• Exercise goal: Exactly reproduce the line containing "Import and enable internal support for MXNet." together with every line after it, through the end of the entries, and give nothing more.

• Records provided:
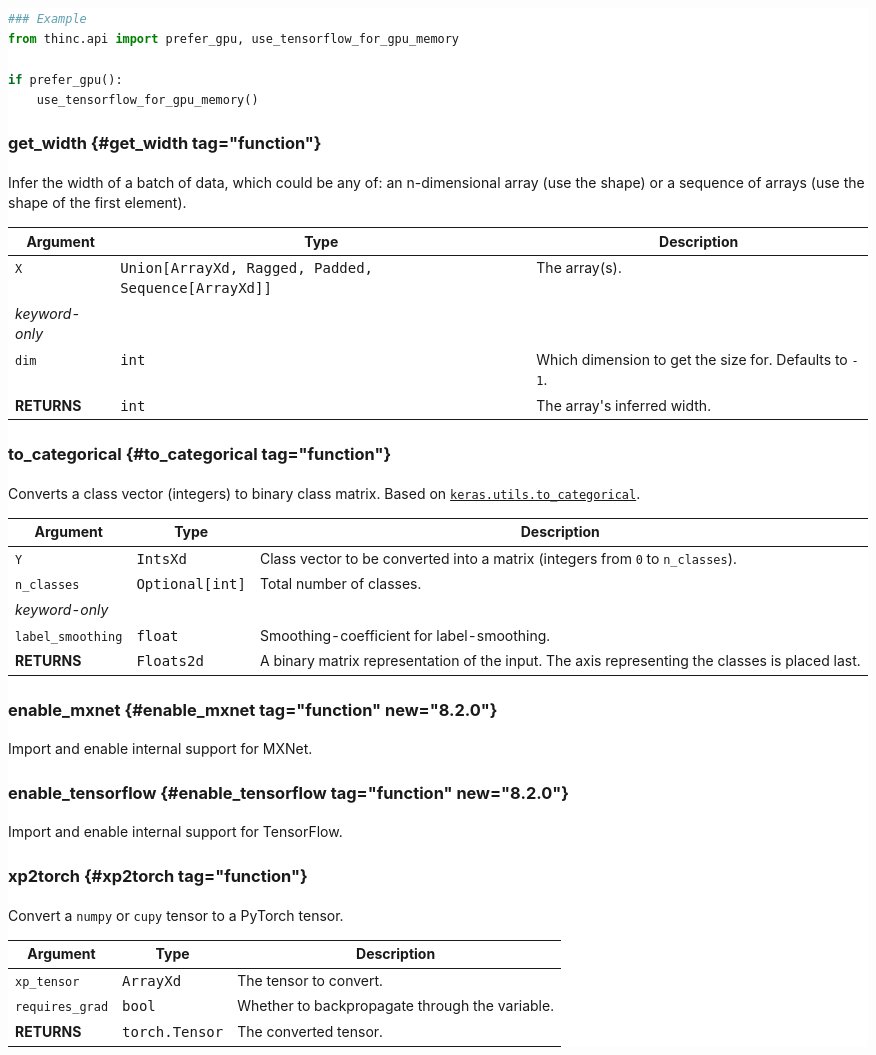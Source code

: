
 ```python
### Example
from thinc.api import prefer_gpu, use_tensorflow_for_gpu_memory

if prefer_gpu():
    use_tensorflow_for_gpu_memory()
```

### get_width {#get_width tag="function"}

Infer the width of a batch of data, which could be any of: an n-dimensional
array (use the shape) or a sequence of arrays (use the shape of the first
element).

| Argument       | Type                                                       | Description                                            |
| -------------- | ---------------------------------------------------------- | ------------------------------------------------------ |
| `X`            | <tt>Union[ArrayXd, Ragged, Padded, Sequence[ArrayXd]]</tt> | The array(s).                                          |
| _keyword-only_ |                                                            |                                                        |
| `dim`          | <tt>int</tt>                                               | Which dimension to get the size for. Defaults to `-1`. |
| **RETURNS**    | <tt>int</tt>                                               | The array's inferred width.                            |

### to_categorical {#to_categorical tag="function"}

Converts a class vector (integers) to binary class matrix. Based on
[`keras.utils.to_categorical`](https://keras.io/utils/).

| Argument          | Type                   | Description                                                                                    |
| ----------------- | ---------------------- | ---------------------------------------------------------------------------------------------- |
| `Y`               | <tt>IntsXd</tt>        | Class vector to be converted into a matrix (integers from `0` to `n_classes`).                 |
| `n_classes`       | <tt>Optional[int]</tt> | Total number of classes.                                                                       |
| _keyword-only_    |                        |                                                                                                |
| `label_smoothing` | <tt>float</tt>         | Smoothing-coefficient for label-smoothing.                                                     |
| **RETURNS**       | <tt>Floats2d</tt>      | A binary matrix representation of the input. The axis representing the classes is placed last. |

### enable_mxnet {#enable_mxnet tag="function" new="8.2.0"}

Import and enable internal support for MXNet.

### enable_tensorflow {#enable_tensorflow tag="function"  new="8.2.0"}

Import and enable internal support for TensorFlow.

### xp2torch {#xp2torch tag="function"}

Convert a `numpy` or `cupy` tensor to a PyTorch tensor.

| Argument        | Type                  | Description                                    |
| --------------- | --------------------- | ---------------------------------------------- |
| `xp_tensor`     | <tt>ArrayXd</tt>      | The tensor to convert.                         |
| `requires_grad` | <tt>bool</tt>         | Whether to backpropagate through the variable. |
| **RETURNS**     | <tt>torch.Tensor</tt> | The converted tensor.                          |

• Exercise result:
Import and enable internal support for MXNet.

### enable_tensorflow {#enable_tensorflow tag="function"  new="8.2.0"}

Import and enable internal support for TensorFlow.

### xp2torch {#xp2torch tag="function"}

Convert a `numpy` or `cupy` tensor to a PyTorch tensor.

| Argument        | Type                  | Description                                    |
| --------------- | --------------------- | ---------------------------------------------- |
| `xp_tensor`     | <tt>ArrayXd</tt>      | The tensor to convert.                         |
| `requires_grad` | <tt>bool</tt>         | Whether to backpropagate through the variable. |
| **RETURNS**     | <tt>torch.Tensor</tt> | The converted tensor.                          |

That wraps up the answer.